- **DIRECTIONS**: Report how many lines in the data below hold the string "each". Nothing else should appear in the answer.

- **RECORDS TO PROCESS**:
Content starts

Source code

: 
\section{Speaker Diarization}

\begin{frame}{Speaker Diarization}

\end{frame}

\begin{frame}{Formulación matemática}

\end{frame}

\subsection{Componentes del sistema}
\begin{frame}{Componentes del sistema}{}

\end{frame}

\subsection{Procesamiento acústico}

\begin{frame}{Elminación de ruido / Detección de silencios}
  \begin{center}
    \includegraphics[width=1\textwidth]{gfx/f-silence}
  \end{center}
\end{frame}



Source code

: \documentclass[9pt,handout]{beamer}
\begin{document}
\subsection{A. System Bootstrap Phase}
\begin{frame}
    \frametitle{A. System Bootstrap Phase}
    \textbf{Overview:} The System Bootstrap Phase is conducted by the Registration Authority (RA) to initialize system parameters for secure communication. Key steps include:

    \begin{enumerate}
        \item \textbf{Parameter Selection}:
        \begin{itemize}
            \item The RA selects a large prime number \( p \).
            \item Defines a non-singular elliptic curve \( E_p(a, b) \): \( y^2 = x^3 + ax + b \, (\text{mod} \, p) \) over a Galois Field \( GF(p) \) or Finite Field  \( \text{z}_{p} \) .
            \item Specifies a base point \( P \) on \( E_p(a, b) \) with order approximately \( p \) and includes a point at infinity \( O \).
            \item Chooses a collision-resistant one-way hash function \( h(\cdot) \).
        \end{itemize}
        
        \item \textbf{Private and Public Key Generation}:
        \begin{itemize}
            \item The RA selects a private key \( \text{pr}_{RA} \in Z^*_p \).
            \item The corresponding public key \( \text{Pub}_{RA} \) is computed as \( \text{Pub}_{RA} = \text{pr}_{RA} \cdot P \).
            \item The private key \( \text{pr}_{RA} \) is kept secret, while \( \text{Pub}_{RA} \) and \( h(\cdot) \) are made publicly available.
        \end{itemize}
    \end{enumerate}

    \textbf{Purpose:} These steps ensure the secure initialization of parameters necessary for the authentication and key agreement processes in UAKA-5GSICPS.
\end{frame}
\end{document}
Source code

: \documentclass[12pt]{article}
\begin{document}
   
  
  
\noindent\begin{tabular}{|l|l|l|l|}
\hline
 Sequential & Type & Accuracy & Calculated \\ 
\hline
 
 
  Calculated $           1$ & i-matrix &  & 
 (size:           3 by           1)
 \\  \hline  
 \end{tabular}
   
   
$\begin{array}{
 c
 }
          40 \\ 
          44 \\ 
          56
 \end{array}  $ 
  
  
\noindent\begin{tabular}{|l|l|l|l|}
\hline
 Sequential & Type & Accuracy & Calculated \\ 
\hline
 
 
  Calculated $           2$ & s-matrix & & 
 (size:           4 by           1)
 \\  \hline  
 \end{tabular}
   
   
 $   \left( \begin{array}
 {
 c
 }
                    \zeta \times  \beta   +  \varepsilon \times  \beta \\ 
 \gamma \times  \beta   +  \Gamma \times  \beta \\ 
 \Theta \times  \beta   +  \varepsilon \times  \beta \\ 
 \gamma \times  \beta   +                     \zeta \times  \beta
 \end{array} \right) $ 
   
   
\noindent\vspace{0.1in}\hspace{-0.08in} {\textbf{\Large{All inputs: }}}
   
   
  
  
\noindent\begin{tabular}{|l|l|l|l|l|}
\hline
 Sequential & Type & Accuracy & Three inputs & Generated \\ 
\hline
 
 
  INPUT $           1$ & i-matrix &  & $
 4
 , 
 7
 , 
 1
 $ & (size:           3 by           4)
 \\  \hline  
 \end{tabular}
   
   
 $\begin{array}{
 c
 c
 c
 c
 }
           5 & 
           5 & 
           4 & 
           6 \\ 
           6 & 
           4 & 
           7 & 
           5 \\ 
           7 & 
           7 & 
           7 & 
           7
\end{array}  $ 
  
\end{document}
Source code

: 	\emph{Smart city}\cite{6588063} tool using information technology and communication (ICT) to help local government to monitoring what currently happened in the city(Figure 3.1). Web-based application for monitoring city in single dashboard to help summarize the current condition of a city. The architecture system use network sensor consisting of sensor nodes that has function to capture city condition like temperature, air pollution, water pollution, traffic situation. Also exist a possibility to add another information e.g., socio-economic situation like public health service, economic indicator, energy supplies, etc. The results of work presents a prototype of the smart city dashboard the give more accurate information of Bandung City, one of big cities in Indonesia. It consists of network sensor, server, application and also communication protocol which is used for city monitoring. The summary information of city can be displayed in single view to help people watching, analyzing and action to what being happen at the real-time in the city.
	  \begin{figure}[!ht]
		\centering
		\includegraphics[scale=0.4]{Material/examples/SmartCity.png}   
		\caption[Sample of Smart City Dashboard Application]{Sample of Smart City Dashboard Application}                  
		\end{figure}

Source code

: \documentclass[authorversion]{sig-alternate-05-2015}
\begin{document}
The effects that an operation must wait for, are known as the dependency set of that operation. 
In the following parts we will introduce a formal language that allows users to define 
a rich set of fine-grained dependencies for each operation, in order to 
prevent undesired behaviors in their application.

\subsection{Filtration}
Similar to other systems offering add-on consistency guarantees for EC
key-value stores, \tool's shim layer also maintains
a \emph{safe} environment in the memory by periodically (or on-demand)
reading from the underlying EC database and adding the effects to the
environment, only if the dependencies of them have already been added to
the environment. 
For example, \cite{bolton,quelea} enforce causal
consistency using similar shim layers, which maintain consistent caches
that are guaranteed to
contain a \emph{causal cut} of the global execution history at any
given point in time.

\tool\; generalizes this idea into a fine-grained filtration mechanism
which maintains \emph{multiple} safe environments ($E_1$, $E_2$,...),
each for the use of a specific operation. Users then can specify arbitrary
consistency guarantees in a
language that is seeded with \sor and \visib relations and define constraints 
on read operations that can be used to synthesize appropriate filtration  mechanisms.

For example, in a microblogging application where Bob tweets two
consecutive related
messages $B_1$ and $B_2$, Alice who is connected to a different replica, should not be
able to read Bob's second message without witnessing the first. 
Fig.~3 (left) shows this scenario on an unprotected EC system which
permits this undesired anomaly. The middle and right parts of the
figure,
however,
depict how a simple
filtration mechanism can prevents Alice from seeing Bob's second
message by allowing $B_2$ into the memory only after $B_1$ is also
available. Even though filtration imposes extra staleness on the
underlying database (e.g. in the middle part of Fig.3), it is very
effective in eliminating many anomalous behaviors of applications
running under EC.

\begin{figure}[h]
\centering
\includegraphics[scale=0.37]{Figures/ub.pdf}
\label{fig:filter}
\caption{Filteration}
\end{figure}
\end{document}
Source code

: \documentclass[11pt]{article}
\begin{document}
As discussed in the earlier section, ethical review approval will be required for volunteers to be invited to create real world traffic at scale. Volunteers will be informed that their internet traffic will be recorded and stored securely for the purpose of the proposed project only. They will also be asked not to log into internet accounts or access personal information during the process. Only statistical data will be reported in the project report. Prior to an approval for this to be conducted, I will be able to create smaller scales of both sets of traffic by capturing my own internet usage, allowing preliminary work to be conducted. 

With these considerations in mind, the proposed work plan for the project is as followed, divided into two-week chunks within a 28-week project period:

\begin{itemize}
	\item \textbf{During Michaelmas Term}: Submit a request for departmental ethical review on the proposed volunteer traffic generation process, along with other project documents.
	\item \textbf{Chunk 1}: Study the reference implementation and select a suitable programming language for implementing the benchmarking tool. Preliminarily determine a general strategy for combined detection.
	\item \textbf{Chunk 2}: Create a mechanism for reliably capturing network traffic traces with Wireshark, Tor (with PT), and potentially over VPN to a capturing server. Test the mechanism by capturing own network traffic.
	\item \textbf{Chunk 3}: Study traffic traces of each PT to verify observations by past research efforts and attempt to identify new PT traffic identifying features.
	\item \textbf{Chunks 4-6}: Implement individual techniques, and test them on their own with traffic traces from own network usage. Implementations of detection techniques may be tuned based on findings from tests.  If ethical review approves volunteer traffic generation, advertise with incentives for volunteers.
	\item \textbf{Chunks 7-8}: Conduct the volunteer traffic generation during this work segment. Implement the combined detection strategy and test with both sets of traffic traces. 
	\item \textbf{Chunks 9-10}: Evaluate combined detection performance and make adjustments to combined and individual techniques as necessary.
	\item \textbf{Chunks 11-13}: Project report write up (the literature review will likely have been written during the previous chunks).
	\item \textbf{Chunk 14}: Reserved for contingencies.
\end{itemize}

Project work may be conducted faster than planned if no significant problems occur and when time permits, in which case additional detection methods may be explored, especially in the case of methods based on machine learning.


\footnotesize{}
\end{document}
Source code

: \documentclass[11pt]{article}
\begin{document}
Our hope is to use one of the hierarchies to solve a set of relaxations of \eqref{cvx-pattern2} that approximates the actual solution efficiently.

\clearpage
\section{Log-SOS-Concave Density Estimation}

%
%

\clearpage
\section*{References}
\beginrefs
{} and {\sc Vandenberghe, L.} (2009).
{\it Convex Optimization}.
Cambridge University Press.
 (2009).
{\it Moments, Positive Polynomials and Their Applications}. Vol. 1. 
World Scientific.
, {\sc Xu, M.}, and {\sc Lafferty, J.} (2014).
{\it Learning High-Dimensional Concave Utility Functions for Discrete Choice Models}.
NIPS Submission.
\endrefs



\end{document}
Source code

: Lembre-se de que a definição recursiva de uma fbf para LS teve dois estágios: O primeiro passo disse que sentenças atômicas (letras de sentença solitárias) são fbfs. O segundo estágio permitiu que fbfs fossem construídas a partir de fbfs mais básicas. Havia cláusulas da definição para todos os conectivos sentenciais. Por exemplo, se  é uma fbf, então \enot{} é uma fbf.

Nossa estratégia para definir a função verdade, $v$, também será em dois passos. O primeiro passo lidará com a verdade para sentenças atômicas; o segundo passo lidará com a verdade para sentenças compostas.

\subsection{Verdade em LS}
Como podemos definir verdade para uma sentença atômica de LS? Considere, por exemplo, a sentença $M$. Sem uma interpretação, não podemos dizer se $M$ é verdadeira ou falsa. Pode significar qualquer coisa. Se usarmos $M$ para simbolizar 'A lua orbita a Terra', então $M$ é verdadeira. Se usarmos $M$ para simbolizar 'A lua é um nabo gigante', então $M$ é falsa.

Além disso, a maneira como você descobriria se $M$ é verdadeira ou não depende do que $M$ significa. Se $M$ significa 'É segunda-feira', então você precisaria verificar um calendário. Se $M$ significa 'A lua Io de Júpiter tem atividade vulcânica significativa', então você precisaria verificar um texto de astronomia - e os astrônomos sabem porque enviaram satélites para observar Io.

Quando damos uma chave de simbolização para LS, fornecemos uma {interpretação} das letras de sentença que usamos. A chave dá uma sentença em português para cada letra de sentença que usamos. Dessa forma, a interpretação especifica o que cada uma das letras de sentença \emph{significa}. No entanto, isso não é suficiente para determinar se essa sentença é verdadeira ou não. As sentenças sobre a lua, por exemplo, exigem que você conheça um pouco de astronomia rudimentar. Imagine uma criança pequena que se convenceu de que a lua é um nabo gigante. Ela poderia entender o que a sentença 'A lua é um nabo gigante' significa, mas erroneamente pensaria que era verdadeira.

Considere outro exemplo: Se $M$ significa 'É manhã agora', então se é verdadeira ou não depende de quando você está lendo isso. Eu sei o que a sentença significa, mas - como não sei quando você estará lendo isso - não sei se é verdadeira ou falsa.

Content ends

- **REPLY TO THE EXERCISE**: 3